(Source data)
BEGIN
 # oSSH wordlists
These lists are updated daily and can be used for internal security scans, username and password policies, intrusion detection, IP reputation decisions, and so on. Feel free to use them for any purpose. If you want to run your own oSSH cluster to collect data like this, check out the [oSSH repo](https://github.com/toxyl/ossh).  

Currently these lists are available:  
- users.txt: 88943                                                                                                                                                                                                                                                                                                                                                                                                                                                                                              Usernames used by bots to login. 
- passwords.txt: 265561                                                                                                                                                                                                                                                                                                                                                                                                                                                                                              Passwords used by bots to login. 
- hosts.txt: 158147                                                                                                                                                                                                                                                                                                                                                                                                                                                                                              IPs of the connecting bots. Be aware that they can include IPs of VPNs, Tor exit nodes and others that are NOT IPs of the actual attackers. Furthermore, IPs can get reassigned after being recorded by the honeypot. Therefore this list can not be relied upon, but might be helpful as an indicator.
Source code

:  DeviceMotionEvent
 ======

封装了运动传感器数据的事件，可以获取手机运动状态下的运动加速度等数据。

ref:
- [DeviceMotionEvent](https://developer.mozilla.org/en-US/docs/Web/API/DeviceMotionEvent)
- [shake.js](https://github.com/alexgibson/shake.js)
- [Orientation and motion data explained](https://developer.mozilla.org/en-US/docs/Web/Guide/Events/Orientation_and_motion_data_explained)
END
BEGIN
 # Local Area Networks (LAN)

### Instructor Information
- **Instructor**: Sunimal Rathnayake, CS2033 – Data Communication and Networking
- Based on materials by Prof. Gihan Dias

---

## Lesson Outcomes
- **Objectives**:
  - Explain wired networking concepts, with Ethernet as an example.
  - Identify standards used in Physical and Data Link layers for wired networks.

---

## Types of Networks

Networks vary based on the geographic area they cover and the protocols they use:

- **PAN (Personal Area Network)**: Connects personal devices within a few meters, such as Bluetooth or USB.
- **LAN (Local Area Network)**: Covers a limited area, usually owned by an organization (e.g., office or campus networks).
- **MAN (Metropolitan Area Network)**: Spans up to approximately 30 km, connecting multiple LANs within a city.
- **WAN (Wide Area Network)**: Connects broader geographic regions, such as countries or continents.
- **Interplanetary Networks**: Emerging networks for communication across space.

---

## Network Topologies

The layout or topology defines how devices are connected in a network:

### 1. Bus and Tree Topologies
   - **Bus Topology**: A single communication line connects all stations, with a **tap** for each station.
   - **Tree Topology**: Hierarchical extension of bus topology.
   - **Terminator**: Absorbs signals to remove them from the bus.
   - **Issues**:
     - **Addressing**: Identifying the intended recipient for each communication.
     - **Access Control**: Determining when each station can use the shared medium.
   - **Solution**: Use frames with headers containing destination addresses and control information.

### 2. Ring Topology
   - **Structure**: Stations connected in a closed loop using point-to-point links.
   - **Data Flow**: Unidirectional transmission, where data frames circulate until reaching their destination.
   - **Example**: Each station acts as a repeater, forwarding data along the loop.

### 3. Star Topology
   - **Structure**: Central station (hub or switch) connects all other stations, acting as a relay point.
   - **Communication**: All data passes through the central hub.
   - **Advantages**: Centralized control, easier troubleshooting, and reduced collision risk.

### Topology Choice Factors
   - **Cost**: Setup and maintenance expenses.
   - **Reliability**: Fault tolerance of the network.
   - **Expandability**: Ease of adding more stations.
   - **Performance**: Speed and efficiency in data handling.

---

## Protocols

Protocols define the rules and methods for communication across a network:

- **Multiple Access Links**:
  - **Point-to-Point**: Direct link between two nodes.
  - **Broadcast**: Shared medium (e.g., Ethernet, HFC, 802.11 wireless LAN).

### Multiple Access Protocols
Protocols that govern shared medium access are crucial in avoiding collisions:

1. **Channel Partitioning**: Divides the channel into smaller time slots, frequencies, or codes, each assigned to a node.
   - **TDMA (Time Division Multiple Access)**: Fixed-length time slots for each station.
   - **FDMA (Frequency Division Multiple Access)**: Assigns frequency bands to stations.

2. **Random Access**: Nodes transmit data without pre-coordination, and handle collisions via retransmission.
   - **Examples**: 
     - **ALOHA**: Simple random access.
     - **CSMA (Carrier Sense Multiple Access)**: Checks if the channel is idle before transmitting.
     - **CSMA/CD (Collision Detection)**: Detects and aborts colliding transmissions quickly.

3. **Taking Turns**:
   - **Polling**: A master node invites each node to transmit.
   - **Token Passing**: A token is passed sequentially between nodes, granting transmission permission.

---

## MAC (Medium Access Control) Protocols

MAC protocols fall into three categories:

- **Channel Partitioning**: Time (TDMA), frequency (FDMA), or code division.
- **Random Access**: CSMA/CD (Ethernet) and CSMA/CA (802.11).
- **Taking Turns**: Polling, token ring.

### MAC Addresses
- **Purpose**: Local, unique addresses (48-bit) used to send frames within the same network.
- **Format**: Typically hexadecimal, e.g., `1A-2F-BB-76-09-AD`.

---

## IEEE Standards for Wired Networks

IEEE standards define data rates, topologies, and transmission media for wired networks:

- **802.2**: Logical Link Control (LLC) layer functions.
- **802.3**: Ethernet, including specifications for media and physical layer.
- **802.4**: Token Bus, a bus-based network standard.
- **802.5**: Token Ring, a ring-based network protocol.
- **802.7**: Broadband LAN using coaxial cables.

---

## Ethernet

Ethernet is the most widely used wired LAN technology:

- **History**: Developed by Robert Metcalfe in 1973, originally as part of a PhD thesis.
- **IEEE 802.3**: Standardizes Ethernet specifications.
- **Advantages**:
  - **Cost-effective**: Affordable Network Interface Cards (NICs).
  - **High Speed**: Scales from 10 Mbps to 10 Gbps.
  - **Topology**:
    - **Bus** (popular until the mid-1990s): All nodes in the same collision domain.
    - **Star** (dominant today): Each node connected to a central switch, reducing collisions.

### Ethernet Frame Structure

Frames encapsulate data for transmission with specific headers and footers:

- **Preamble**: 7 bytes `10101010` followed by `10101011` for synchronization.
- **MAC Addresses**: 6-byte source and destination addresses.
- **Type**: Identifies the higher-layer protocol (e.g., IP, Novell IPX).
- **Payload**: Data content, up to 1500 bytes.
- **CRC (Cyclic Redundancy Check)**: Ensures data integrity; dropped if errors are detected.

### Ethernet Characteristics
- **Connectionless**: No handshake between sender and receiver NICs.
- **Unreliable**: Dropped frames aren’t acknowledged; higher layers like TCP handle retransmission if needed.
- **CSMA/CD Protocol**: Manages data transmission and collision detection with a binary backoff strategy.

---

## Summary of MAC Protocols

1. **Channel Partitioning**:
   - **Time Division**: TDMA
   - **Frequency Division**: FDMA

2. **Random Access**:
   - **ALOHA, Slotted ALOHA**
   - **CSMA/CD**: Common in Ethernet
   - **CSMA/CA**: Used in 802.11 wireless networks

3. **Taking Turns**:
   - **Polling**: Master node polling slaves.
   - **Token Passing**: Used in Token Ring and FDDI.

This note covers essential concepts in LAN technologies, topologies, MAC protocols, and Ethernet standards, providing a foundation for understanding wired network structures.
END
BEGIN
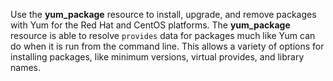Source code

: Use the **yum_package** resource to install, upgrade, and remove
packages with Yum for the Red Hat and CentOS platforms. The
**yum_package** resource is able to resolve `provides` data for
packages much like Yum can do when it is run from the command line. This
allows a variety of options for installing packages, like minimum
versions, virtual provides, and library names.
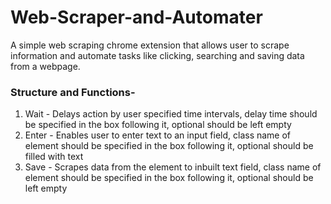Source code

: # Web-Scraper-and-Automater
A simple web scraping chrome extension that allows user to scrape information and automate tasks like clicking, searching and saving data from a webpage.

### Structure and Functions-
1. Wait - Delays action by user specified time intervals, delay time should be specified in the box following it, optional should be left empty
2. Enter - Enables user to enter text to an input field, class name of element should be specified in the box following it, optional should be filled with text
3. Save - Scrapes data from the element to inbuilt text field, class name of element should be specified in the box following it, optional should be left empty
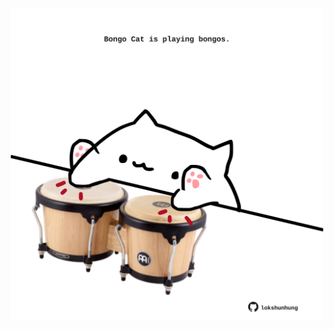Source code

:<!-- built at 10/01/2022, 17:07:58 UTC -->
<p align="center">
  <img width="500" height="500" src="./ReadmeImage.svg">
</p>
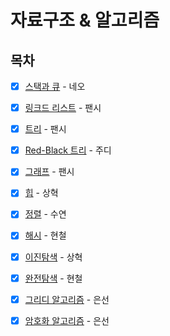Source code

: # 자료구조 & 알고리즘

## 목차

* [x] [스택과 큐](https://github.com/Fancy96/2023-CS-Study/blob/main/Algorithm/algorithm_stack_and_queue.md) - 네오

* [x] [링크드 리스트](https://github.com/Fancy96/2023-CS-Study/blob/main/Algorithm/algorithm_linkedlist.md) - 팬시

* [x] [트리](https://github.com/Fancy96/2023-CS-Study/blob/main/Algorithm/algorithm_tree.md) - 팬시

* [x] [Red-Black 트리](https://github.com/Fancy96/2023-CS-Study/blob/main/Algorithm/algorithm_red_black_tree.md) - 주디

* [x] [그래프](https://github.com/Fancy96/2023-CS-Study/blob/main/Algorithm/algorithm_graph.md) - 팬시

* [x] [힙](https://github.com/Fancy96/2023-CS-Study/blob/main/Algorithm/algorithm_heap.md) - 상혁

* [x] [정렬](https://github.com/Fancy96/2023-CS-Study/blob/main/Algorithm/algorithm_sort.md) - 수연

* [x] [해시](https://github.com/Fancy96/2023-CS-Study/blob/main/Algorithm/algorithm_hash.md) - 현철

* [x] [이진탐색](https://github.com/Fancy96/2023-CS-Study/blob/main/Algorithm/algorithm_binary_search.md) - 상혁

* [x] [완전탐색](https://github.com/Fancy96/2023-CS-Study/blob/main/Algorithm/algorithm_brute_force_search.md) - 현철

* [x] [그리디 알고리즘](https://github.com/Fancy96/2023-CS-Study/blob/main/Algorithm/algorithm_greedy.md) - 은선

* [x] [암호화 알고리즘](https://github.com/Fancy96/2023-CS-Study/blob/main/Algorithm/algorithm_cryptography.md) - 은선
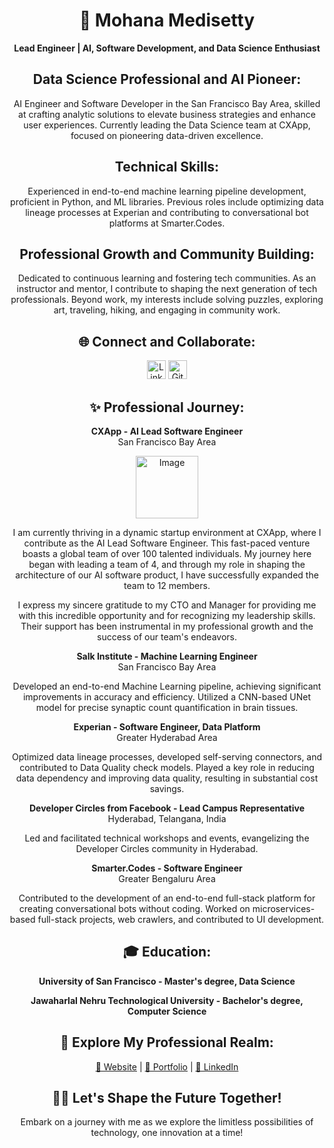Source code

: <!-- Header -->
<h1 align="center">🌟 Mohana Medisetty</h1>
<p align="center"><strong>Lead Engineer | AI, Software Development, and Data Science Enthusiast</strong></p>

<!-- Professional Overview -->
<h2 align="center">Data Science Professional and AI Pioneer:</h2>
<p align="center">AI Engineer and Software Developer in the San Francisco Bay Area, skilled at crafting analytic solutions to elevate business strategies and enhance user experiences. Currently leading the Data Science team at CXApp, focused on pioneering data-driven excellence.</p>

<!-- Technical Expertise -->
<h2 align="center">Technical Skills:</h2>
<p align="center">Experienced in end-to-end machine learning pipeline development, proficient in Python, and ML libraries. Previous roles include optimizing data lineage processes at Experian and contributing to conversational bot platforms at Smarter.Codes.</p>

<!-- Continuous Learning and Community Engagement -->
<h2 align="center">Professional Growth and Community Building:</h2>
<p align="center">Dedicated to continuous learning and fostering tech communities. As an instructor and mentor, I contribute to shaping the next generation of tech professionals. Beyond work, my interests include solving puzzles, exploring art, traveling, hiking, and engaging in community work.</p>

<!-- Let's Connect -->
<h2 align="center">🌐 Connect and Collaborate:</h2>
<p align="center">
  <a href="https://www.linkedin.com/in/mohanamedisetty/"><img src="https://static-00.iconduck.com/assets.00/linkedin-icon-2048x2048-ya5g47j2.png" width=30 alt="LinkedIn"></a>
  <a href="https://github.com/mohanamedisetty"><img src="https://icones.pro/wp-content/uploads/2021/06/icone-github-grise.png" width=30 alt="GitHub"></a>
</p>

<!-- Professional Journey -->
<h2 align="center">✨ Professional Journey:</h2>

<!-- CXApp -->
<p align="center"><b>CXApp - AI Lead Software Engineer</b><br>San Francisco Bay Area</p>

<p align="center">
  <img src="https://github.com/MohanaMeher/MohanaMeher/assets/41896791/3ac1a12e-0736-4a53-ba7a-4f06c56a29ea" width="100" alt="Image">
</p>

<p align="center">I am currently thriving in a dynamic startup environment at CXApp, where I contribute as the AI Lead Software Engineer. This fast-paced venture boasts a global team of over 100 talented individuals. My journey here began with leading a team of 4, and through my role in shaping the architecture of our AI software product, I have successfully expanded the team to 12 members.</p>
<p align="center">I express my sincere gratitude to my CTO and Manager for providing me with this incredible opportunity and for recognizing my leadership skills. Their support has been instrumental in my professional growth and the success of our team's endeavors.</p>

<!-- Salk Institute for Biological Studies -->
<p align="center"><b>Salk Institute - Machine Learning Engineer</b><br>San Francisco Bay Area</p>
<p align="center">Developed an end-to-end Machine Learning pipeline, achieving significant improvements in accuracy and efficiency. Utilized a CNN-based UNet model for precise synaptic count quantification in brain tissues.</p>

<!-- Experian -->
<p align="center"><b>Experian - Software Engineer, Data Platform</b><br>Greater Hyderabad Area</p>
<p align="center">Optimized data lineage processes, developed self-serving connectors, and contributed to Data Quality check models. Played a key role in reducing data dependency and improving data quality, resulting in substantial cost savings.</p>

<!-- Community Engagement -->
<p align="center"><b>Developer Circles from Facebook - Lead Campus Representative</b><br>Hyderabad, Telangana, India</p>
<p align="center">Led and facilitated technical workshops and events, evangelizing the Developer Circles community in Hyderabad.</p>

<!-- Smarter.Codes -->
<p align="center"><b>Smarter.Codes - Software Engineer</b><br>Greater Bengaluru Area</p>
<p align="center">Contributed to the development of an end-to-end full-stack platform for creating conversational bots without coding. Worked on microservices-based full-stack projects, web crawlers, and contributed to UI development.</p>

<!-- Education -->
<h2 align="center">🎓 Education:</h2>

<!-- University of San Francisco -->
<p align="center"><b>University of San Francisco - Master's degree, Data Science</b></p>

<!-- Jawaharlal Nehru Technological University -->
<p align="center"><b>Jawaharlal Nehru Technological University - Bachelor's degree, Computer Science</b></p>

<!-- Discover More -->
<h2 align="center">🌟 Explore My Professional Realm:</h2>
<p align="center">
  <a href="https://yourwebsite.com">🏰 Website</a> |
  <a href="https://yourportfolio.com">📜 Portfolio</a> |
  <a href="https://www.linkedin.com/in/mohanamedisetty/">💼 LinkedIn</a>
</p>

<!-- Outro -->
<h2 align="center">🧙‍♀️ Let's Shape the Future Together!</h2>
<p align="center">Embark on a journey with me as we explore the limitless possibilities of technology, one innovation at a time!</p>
END
WORK INSTRUCTIONS >> Copy range, inclusive: the line holding "# oSSH wordlists" to the line holding "Currently these lists". Reproduce exactly those lines of the records above and no others.

EXERCISE RESULT >>
 # oSSH wordlists
These lists are updated daily and can be used for internal security scans, username and password policies, intrusion detection, IP reputation decisions, and so on. Feel free to use them for any purpose. If you want to run your own oSSH cluster to collect data like this, check out the [oSSH repo](https://github.com/toxyl/ossh).  

Currently these lists are available:  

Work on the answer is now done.